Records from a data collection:

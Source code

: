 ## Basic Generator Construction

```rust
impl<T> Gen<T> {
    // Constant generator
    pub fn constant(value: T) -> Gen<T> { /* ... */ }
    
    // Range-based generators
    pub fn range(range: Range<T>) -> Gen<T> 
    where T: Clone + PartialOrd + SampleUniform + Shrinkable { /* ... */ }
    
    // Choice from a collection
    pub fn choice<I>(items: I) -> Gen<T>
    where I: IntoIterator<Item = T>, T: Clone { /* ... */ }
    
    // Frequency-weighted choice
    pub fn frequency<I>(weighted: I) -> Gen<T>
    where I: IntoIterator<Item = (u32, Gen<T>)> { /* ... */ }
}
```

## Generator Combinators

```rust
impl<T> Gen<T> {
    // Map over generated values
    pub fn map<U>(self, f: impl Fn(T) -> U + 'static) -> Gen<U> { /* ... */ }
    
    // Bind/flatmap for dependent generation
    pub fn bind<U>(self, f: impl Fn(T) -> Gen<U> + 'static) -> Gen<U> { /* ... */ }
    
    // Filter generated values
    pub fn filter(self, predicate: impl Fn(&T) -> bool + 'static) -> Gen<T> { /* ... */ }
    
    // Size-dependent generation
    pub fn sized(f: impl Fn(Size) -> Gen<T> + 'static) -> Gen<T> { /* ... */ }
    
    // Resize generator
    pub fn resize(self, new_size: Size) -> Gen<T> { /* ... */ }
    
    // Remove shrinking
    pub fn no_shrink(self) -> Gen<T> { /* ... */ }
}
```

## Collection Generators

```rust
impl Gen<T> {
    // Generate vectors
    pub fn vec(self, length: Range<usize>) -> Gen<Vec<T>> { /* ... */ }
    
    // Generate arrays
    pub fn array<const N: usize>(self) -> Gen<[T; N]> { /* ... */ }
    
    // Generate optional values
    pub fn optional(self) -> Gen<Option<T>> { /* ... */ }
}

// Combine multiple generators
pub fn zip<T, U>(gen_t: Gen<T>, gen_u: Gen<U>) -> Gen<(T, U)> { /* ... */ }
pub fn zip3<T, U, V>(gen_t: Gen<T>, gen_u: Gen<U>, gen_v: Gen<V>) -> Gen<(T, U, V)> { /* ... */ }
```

...

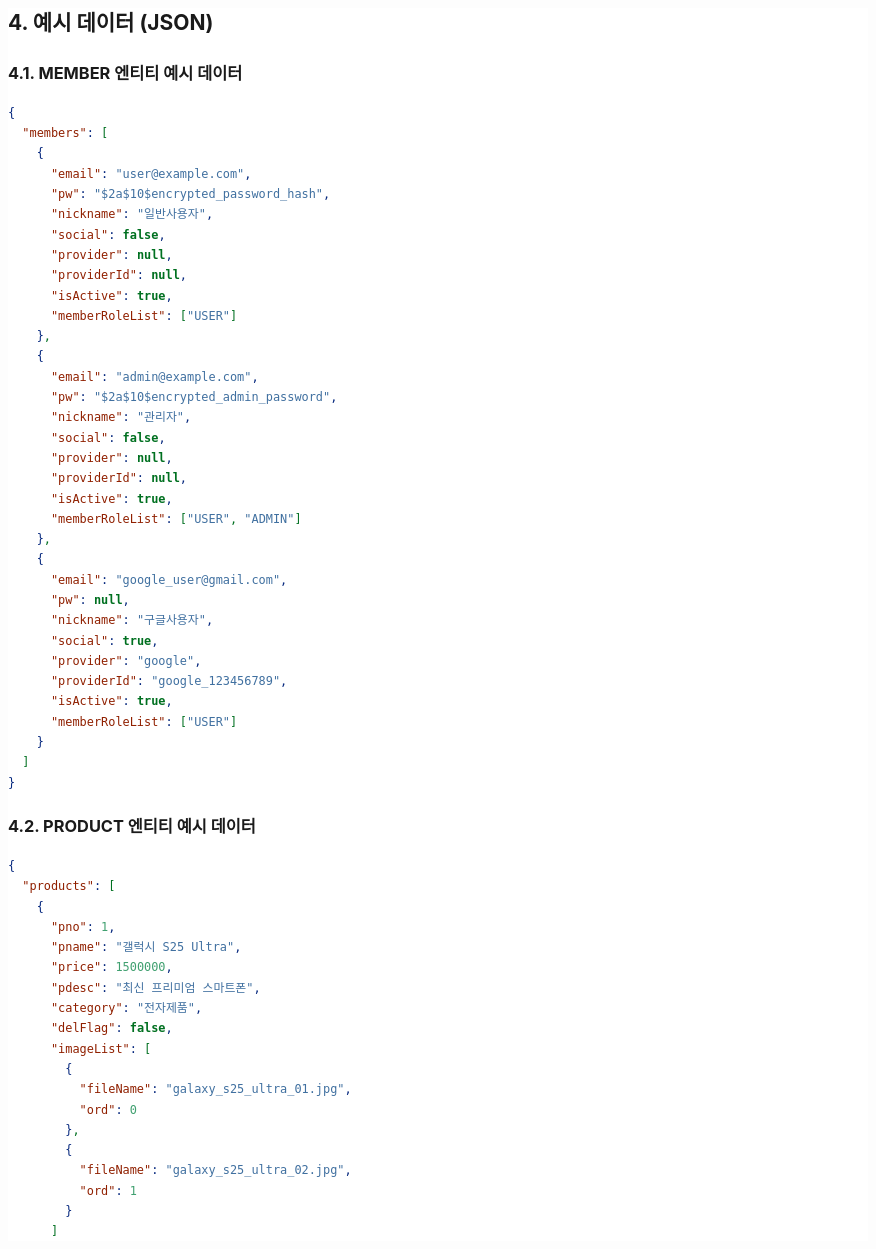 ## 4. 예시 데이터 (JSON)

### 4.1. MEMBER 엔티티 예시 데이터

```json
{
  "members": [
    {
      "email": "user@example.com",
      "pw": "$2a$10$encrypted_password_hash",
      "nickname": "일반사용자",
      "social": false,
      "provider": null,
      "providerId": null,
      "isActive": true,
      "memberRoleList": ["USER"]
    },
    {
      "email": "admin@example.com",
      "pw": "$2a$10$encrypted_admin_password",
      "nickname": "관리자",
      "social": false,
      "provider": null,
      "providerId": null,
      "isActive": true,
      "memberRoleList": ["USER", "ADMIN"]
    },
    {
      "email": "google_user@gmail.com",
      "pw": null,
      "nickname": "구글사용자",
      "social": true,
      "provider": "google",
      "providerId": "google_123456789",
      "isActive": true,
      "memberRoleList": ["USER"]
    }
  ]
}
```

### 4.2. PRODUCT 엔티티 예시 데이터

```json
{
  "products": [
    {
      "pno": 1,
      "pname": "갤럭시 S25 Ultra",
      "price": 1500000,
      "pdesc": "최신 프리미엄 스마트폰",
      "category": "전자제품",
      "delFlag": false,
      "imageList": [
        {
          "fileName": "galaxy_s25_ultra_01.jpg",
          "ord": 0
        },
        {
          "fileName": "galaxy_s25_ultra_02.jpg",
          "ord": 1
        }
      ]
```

# Directions for this task:
Copy every line in the data above that has the string "IntoIterator" in it.

# Your response:
    where I: IntoIterator<Item = T>, T: Clone { /* ... */ }
    where I: IntoIterator<Item = (u32, Gen<T>)> { /* ... */ }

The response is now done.